India has toppled Taiwan to take the second place in the MSCI EM Index, with a weightage of 17.1 per cent. The country’s representation in the index is poised to top 20 per cent in the coming months, according to analysts, which could give a further fillip to overseas flows and cement the country’s place as an attractive investment destination among emerging markets.
India’s weightage in the MSCI EM index stood at 13 per cent in the beginning of last year, behind Taiwan (14.4 per cent) and China (33.5 per cent). The weightage had remained steady at around 8 per cent from 2015 to October 2020, implying a doubling in the last three years.
“The robust performance by Indian equities, particularly in the mid-cap segment, has led to numerous inclusions in every review. India’s move to a standardised Foreign Ownership Limit in 2020 and the relative underperformance by other EMs, especially China, has also helped India’s cause,” said Abhilash Pagaria, head of Nuvama Alternative & Quantitative Research.
FPI, EM portfolios
Foreign portfolio investors pumped in a record $20.7 billion into Indian equities last year. Part of the higher flows are an outcome of India’s rising weightage in EMs; with its neutral weight in benchmark MSCI EM seeing a 3.5 percentage points increase over the past six quarters, according to analysts. The Nifty returned 20 per cent last year, outperforming MSCI EM by 11 percentage points in dollar terms.
“The sectoral limit available to FPIs across sectors has increased over the years. Companies have been passing resolutions to raise FPI limits. A lot of new issuances and divestment by promoters has increased the free float of Indian companies, all of which may have contributed to the increase in its weighting,” said UR Bhat, director, Alphaniti Fintech.
India’s relative positioning in EM portfolios still remains light. Jefferies’ analysis of large EM active funds, for instance, indicates that India’s relative positions are much closer to neutral now as opposed to an average overweight of more than 2 percentage points. As such, the headroom for FPIs to take a larger overweight position on Indian equities could become an important driver for flows.
“Rising size is making Indian markets much more relevant for global mandated funds. Structural positives such as the expected political stability, rising investment cycle providing multi-year growth visibility and peaking dollar present ideal conditions for higher foreign flows,” said a note by Jefferies.
A recent white paper by Client Associates, a private wealth management firm, says that India merits significantly higher representation in both the MSCI EM and MSCI ACWI indices, given the country’s growing economic importance, attractive risk-adjusted returns and diversification benefits for investors.

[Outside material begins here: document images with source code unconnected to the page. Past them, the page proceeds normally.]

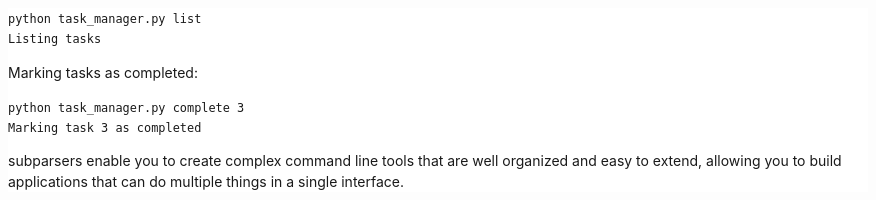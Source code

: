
 ```bash
python task_manager.py list
Listing tasks
```
Marking tasks as completed:

```bash
python task_manager.py complete 3
Marking task 3 as completed
```
subparsers enable you to create complex command line tools that are well organized and easy to extend, allowing you to
build applications that can do multiple things in a single interface. 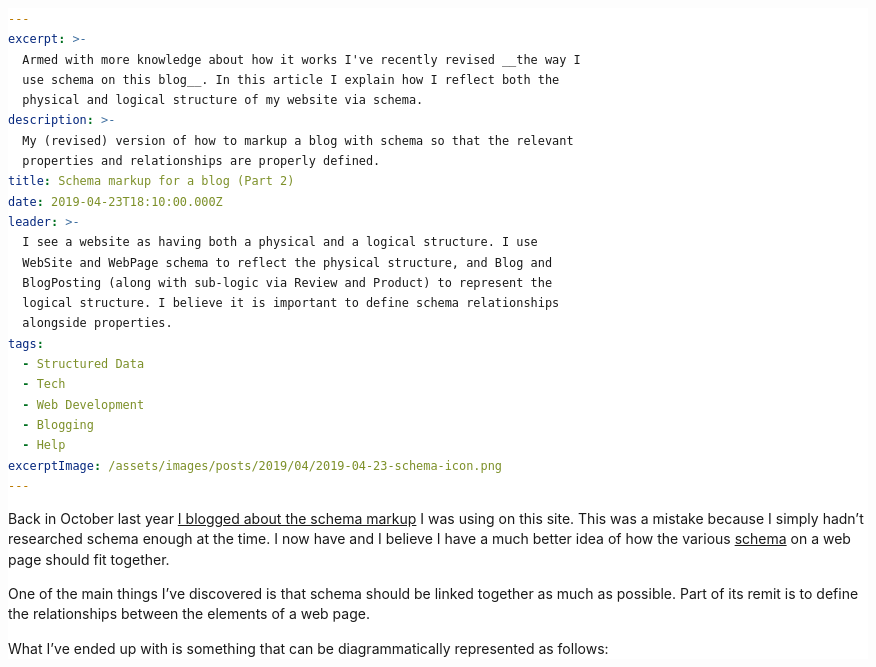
 ```yaml
---
excerpt: >-
  Armed with more knowledge about how it works I've recently revised __the way I
  use schema on this blog__. In this article I explain how I reflect both the
  physical and logical structure of my website via schema.
description: >-
  My (revised) version of how to markup a blog with schema so that the relevant
  properties and relationships are properly defined.
title: Schema markup for a blog (Part 2)
date: 2019-04-23T18:10:00.000Z
leader: >-
  I see a website as having both a physical and a logical structure. I use
  WebSite and WebPage schema to reflect the physical structure, and Blog and
  BlogPosting (along with sub-logic via Review and Product) to represent the
  logical structure. I believe it is important to define schema relationships
  alongside properties.
tags:
  - Structured Data
  - Tech
  - Web Development
  - Blogging
  - Help
excerptImage: /assets/images/posts/2019/04/2019-04-23-schema-icon.png
---
```

Back in October last year [I blogged about the schema markup](/schema-org-for-a-blog) I was using on this site. This was a mistake because I simply hadn’t researched schema enough at the time. I now have and I believe I have a much better idea of how the various [schema](https://schema.org) on a web page should fit together.

One of the main things I’ve discovered is that schema should be linked together as much as possible. Part of its remit is to define the relationships between the elements of a web page.

What I’ve ended up with is something that can be diagrammatically represented as follows:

A lower free float and market accessibility are the two chief reasons for the current under-representation. “Promoters’ significant equity holdings in larger companies limit foreign ownership and reduce accessibility for passive investors. Despite ongoing policy efforts like increased FDI limits and a unified FPI regime, India continues to score low on accessibility criteria within the MSCI framework,” the wealth manager observed.